Slow week as I get back into things. Maybe will work on some ideas for trades later in the week.

Thin at the Margins
Earlier in May it was noted many places that margin debt had been on the rise in a big way. Pragmatic Capitalist had this to say on May 9th:
As we noted earlier this year, margin debt has tended to correlate fairly closely with the direction of the equity market. And according to the latest data from the NYSE, margin debt continues to move higher. In an effort to ride the coattails of the Fed and QE2′s “can’t lose” environment, investors have dipped into their borrowings to buy equities.
There was a chart from Gluskin Sheff:

So what should happen when speculative excess gets out of hand and people are getting a little crazy running in the markets? If you answered increase margin costs to reign in the party, you would be right as it pertains to silver. When we are talking stocks the best answer is to lower margin costs, well it's just the right thing to do:
And Scene: CME LOWERS ES, SP, YM Margins, Despite An INCREASE In Realized Vol

I will say that I am sure this is 100% normal. Fun times indeed.

Have a good night.

4 comments:

watchtower said...

This poem was in the Nov 2nd 1929edition of the New York Times:

"As fall the leaves by

Autumn blown,

So fell those lovely

shares I own.

Forlorn, disconsolate

I sing,

Goodbye, goodbye to

everything!

To car and plane and

gleaming yacht

And rather ducal

country cot

That all seemed surely

mine by Spring,

Goodbye, goodbye to

everything!"

They was digging that 'margin' in the twenties.
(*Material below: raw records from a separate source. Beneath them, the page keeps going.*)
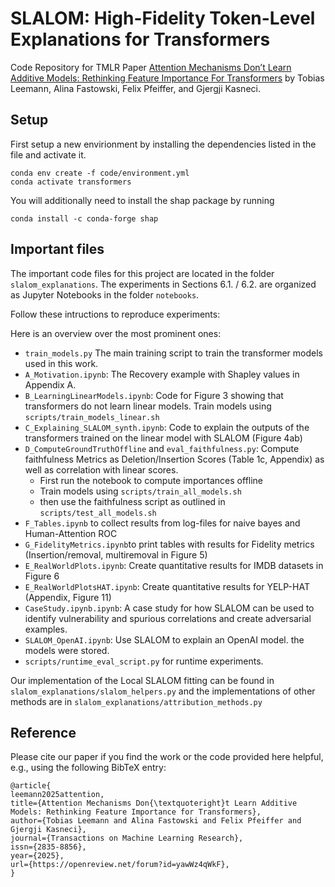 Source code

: # SLALOM: High-Fidelity Token-Level Explanations for Transformers

Code Repository for TMLR Paper [Attention Mechanisms Don’t Learn Additive Models: Rethinking Feature Importance For Transformers](https://openreview.net/pdf?id=yawWz4qWkF) by Tobias Leemann, Alina Fastowski, Felix Pfeiffer, and Gjergji Kasneci.

## Setup
First setup a new envirionment by installing the dependencies listed in the file and activate it.

```
conda env create -f code/environment.yml
conda activate transformers
```
You will additionally need to install the shap package by running
```
conda install -c conda-forge shap
```

## Important files

The important code files for this project are located in the folder ```slalom_explanations```.
The experiments in Sections 6.1. / 6.2. are organized as Jupyter Notebooks in the folder ```notebooks```. 

Follow these intructions to reproduce experiments:

Here is an overview over the most prominent ones:
- ```train_models.py``` The main training script to train the transformer models used in this work.
- ```A_Motivation.ipynb```: The Recovery example with Shapley values in Appendix A.
- ```B_LearningLinearModels.ipynb```: Code for Figure 3 showing that transformers do not learn linear models. Train models using ```scripts/train_models_linear.sh```
- ```C_Explaining_SLALOM_synth.ipynb```: Code to explain the outputs of the transformers trained on the linear model with SLALOM (Figure 4ab)
- ```D_ComputeGroundTruthOffline``` and ```eval_faithfulness.py```: Compute faithfulness Metrics as Deletion/Insertion Scores (Table 1c, Appendix) as well as correlation with linear scores.
    - First run the notebook to compute importances offline
    - Train models using ```scripts/train_all_models.sh```
    - then use the faithfulness script as outlined in ```scripts/test_all_models.sh```
- ```F_Tables.ipynb``` to collect results from log-files for naive bayes and Human-Attention ROC
- ```G_FidelityMetrics.ipynb```to print tables with results for Fidelity metrics (Insertion/removal, multiremoval in Figure 5)
- ```E_RealWorldPlots.ipynb```: Create quantitative results for IMDB datasets in Figure 6
- ```E_RealWorldPlotsHAT.ipynb```: Create quantitative results for YELP-HAT (Appendix, Figure 11)
- ```CaseStudy.ipynb.ipynb```: A case study for how SLALOM can be used to identify vulnerability and spurious correlations and create adversarial examples.
- ```SLALOM_OpenAI.ipynb```: Use SLALOM to explain an OpenAI model.
the models were stored.
- ```scripts/runtime_eval_script.py``` for runtime experiments.


Our implementation of the Local SLALOM fitting can be found in ```slalom_explanations/slalom_helpers.py``` and the implementations of other methods are in ```slalom_explanations/attribution_methods.py```

## Reference

Please cite our paper if you find the work or the code provided here helpful, e.g., using the following BibTeX entry:
```
@article{
leemann2025attention,
title={Attention Mechanisms Don{\textquoteright}t Learn Additive Models: Rethinking Feature Importance for Transformers},
author={Tobias Leemann and Alina Fastowski and Felix Pfeiffer and Gjergji Kasneci},
journal={Transactions on Machine Learning Research},
issn={2835-8856},
year={2025},
url={https://openreview.net/forum?id=yawWz4qWkF},
}
```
getyourselfconnected said...

AWESOME find! Nice.

scharfy said...

Gotta disagree here. CME performance bond requirements apply to both longs and shorts, for all products. The available leverage is expanded and contracted based on a number of factors, but these changes apply to BOTH buyers and sellers.

After this reduction in equity index margins, people can lever long OR short with a little less money.

Accordingly, the hikes in silver requirements hamstrung leveraged buyers and sellers equally. If you attribute market selloffs in silver to margin changes, that would imply heavily leveraged longs. Or as they call them - paper longs :)

Plenty of problems out there but the CME runs a pretty fair ship I would say.

getyourselfconnected said...

Margin is a measure of speculation and leverage, both long and short as you say. That some markets had margin increases while stocks get less was comical, and was rewarded today with a killer sell off especially the banks. Surely they must raise margins now? Or will they ban shorts again?